_YOUR OBJECTIVE:_
Search the listing below for the string "운동기록" and show each line that contains it.

_RECORD EXCERPTS:_
BEGIN

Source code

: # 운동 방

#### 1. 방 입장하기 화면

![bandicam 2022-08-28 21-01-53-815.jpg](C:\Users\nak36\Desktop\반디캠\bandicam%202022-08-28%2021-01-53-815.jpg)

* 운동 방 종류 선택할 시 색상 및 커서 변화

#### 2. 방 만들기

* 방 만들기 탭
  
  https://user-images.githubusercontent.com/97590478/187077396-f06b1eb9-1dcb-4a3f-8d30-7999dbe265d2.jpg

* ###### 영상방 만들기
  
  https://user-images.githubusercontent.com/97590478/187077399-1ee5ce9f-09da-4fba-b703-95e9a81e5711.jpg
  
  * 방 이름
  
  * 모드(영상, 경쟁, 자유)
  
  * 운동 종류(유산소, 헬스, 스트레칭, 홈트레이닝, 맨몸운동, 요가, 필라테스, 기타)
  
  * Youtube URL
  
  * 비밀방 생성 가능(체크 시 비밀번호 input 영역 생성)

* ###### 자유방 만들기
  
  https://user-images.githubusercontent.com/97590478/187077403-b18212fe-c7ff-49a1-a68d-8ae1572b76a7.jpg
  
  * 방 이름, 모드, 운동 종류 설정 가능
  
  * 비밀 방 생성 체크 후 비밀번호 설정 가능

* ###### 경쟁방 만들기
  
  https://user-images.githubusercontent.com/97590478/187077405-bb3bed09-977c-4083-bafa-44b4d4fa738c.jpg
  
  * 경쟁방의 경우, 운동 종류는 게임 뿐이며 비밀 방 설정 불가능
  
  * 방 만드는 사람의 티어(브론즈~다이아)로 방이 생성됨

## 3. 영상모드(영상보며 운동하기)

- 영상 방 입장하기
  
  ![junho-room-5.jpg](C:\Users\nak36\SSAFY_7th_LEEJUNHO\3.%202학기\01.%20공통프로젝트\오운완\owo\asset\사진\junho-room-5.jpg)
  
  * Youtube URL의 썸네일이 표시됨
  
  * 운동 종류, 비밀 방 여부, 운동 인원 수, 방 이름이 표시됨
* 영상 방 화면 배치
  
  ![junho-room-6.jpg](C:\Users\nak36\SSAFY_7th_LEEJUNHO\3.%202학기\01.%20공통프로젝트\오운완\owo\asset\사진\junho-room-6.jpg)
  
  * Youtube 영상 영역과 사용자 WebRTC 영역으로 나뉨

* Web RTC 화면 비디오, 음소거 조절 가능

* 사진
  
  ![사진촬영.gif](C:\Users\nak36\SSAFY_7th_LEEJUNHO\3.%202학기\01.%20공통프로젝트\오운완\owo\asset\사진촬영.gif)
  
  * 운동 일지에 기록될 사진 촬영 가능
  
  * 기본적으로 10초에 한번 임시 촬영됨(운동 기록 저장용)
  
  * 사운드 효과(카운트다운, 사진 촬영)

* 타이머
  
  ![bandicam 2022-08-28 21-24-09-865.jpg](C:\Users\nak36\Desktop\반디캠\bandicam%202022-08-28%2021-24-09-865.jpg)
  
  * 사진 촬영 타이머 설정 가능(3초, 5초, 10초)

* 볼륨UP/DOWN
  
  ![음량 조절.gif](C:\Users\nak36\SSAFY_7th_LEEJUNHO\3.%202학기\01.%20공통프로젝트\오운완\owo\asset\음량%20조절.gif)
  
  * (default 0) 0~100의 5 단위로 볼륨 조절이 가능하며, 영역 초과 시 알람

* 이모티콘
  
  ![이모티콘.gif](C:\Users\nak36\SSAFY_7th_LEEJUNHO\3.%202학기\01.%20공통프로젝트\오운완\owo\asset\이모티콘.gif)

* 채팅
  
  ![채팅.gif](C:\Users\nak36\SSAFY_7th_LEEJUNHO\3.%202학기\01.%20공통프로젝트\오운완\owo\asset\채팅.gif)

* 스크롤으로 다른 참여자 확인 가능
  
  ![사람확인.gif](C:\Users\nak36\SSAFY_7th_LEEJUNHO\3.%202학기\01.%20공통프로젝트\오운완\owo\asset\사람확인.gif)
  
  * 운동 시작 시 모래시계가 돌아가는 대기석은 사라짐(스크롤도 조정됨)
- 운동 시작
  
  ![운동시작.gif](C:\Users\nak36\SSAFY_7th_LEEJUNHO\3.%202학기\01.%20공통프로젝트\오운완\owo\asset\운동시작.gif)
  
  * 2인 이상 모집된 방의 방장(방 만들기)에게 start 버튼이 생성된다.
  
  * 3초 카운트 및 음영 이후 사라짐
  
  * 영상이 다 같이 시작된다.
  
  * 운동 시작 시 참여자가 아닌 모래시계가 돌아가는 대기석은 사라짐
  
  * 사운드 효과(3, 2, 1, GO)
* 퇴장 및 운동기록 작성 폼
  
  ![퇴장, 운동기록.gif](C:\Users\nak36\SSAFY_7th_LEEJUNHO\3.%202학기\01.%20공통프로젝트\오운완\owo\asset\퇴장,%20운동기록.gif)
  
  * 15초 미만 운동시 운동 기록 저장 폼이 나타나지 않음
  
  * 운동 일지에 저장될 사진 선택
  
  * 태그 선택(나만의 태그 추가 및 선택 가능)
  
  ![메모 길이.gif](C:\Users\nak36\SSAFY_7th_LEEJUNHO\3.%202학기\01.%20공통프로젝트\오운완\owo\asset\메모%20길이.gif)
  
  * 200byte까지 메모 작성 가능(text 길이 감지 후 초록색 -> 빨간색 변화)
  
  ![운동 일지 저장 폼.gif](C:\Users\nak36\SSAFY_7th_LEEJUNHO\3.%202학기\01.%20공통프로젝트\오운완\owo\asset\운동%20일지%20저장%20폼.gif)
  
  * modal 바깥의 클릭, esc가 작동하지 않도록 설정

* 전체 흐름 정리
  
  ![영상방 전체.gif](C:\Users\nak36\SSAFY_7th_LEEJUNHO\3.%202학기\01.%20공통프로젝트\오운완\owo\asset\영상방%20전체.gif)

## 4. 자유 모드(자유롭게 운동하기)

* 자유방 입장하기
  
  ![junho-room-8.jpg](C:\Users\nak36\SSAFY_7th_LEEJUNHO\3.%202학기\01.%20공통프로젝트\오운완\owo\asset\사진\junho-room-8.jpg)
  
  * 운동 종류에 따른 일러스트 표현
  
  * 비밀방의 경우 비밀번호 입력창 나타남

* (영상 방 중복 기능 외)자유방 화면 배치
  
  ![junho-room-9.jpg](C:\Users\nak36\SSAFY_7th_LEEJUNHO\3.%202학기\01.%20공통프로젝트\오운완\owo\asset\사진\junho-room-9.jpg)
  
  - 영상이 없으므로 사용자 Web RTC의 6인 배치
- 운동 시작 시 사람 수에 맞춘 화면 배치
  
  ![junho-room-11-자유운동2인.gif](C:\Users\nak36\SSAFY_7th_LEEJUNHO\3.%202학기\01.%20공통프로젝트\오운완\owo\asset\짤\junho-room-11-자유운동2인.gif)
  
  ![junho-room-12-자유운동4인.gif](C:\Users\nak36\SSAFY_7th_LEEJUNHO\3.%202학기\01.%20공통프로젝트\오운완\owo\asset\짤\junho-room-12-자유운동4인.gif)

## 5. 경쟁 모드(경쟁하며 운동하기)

END

_ANSWER TO THIS EXERCISE:_
* 퇴장 및 운동기록 작성 폼
  ![퇴장, 운동기록.gif](C:\Users\nak36\SSAFY_7th_LEEJUNHO\3.%202학기\01.%20공통프로젝트\오운완\owo\asset\퇴장,%20운동기록.gif)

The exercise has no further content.